RAB38 Facilitates Energy Metabolism and Counteracts Cell Death in Glioblastoma Cells

Glioblastoma is a high-grade glial neoplasm with a patient survival of 12–18 months. Therefore, the identification of novel therapeutic targets is an urgent need. RAB38 is a GTPase protein implicated in regulating cell proliferation and survival in tumors. The role of RAB38 in glioblastoma is relatively unexplored. Here, we test the hypothesis that RAB38 regulates glioblastoma growth using human glioblastoma cell lines. We found that genetic interference of RAB38 resulted in a decrease in glioblastoma growth through inhibition of proliferation and cell death induction.

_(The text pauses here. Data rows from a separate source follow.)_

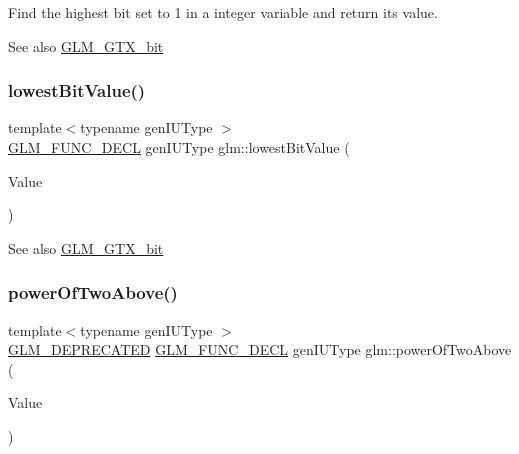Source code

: Find the highest bit set to 1 in a integer variable and return its value.

\begin{DoxySeeAlso}{See also}
\hyperlink{group__gtx__bit}{G\+L\+M\+\_\+\+G\+T\+X\+\_\+bit} 
\end{DoxySeeAlso}
\mbox{\label{group__gtx__bit_ga2ff6568089f3a9b67f5c30918855fc6f}} 
\subsubsection{\texorpdfstring{lowest\+Bit\+Value()}{lowestBitValue()}}
{\footnotesize\ttfamily template$<$typename gen\+I\+U\+Type $>$ \\
\hyperlink{setup_8hpp_ab2d052de21a70539923e9bcbf6e83a51}{G\+L\+M\+\_\+\+F\+U\+N\+C\+\_\+\+D\+E\+CL} gen\+I\+U\+Type glm\+::lowest\+Bit\+Value (\begin{DoxyParamCaption}\item[{gen\+I\+U\+Type}]{Value }\end{DoxyParamCaption})}

\begin{DoxySeeAlso}{See also}
\hyperlink{group__gtx__bit}{G\+L\+M\+\_\+\+G\+T\+X\+\_\+bit} 
\end{DoxySeeAlso}
\mbox{\label{group__gtx__bit_ga8cda2459871f574a0aecbe702ac93291}} 
\subsubsection{\texorpdfstring{power\+Of\+Two\+Above()}{powerOfTwoAbove()}\hspace{0.1cm}{\footnotesize\ttfamily [1/2]}}
{\footnotesize\ttfamily template$<$typename gen\+I\+U\+Type $>$ \\
\hyperlink{setup_8hpp_a8edfb48cdc249a3ee48406bf179023dc}{G\+L\+M\+\_\+\+D\+E\+P\+R\+E\+C\+A\+T\+ED} \hyperlink{setup_8hpp_ab2d052de21a70539923e9bcbf6e83a51}{G\+L\+M\+\_\+\+F\+U\+N\+C\+\_\+\+D\+E\+CL} gen\+I\+U\+Type glm\+::power\+Of\+Two\+Above (\begin{DoxyParamCaption}\item[{gen\+I\+U\+Type}]{Value }\end{DoxyParamCaption})}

Transcriptome analysis showed that RAB38 silencing leads to changes in genes related to mitochondrial metabolism and intrinsic apoptosis (e.g., Bcl-xL). Consistently, rescue experiments demonstrated that loss of RAB38 causes a reduction in glioblastoma viability through downregulation of Bcl-xL. Moreover, RAB38 knockdown inhibited both glycolysis and oxidative phosphorylation. Interference with RAB38 enhanced cell death induced by BH3-mimetics. RAB38 antagonists are under development, but not yet clinically available. We found that FDA-approved statins caused a rapid reduction in RAB38 protein levels, increased cell death, and phenocopied some of the molecular changes elicited by loss of RAB38. In summary, our findings suggest that RAB38 is a potential therapeutic target for glioblastoma treatment.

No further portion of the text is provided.